# Problem to work on
Range to reproduce from the entries below: the line with "- Récupérer les", the line with "- Comment récupérer", and every line in between. Give them exactly and give nothing else.

Collected data entries
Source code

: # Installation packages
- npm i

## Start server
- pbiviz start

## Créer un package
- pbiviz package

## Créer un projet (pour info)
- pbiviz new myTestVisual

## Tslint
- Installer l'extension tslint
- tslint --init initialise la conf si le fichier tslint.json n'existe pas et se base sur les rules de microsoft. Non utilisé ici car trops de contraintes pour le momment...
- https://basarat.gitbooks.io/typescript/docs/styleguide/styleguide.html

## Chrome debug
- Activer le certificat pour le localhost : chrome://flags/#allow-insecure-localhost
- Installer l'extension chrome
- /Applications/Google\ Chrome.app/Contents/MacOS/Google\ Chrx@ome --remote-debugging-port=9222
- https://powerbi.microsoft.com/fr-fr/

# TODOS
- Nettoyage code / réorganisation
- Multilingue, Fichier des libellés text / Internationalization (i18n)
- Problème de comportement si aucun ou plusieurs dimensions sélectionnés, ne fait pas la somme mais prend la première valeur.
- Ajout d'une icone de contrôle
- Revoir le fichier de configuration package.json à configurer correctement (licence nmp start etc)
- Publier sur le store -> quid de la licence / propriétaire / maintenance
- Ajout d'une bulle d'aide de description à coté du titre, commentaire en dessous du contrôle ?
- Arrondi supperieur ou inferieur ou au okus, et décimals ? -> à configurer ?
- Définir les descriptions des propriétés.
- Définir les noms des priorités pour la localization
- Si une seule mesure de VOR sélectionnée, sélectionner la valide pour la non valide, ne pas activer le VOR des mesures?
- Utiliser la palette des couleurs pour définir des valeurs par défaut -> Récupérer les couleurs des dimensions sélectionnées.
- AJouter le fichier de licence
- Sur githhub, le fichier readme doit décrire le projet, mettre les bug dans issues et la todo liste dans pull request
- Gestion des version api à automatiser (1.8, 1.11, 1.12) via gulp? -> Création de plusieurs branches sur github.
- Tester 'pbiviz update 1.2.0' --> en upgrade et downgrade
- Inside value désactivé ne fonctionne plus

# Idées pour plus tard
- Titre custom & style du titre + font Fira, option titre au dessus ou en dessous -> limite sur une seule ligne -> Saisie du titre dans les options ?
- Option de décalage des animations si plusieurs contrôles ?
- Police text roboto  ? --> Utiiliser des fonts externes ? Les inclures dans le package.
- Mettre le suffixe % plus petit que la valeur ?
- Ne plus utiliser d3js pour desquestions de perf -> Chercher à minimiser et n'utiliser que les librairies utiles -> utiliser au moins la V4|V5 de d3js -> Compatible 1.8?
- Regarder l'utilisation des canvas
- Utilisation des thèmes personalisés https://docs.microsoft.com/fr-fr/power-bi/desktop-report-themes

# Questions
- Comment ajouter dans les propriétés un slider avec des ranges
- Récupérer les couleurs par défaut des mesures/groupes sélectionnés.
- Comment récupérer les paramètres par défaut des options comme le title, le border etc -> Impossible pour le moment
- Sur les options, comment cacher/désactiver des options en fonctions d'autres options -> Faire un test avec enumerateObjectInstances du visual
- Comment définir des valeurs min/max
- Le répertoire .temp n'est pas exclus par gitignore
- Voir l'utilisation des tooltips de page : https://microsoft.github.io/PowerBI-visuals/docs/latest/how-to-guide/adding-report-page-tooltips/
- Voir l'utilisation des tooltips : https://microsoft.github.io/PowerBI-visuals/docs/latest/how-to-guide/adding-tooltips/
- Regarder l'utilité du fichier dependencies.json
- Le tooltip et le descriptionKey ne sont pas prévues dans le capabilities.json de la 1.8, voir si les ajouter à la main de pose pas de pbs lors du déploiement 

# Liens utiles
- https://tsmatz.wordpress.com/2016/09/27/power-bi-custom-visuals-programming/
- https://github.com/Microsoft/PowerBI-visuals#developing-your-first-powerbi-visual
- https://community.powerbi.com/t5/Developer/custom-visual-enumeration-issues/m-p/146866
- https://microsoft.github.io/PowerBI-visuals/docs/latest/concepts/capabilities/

# Result of this task
- Récupérer les couleurs par défaut des mesures/groupes sélectionnés.
- Comment récupérer les paramètres par défaut des options comme le title, le border etc -> Impossible pour le moment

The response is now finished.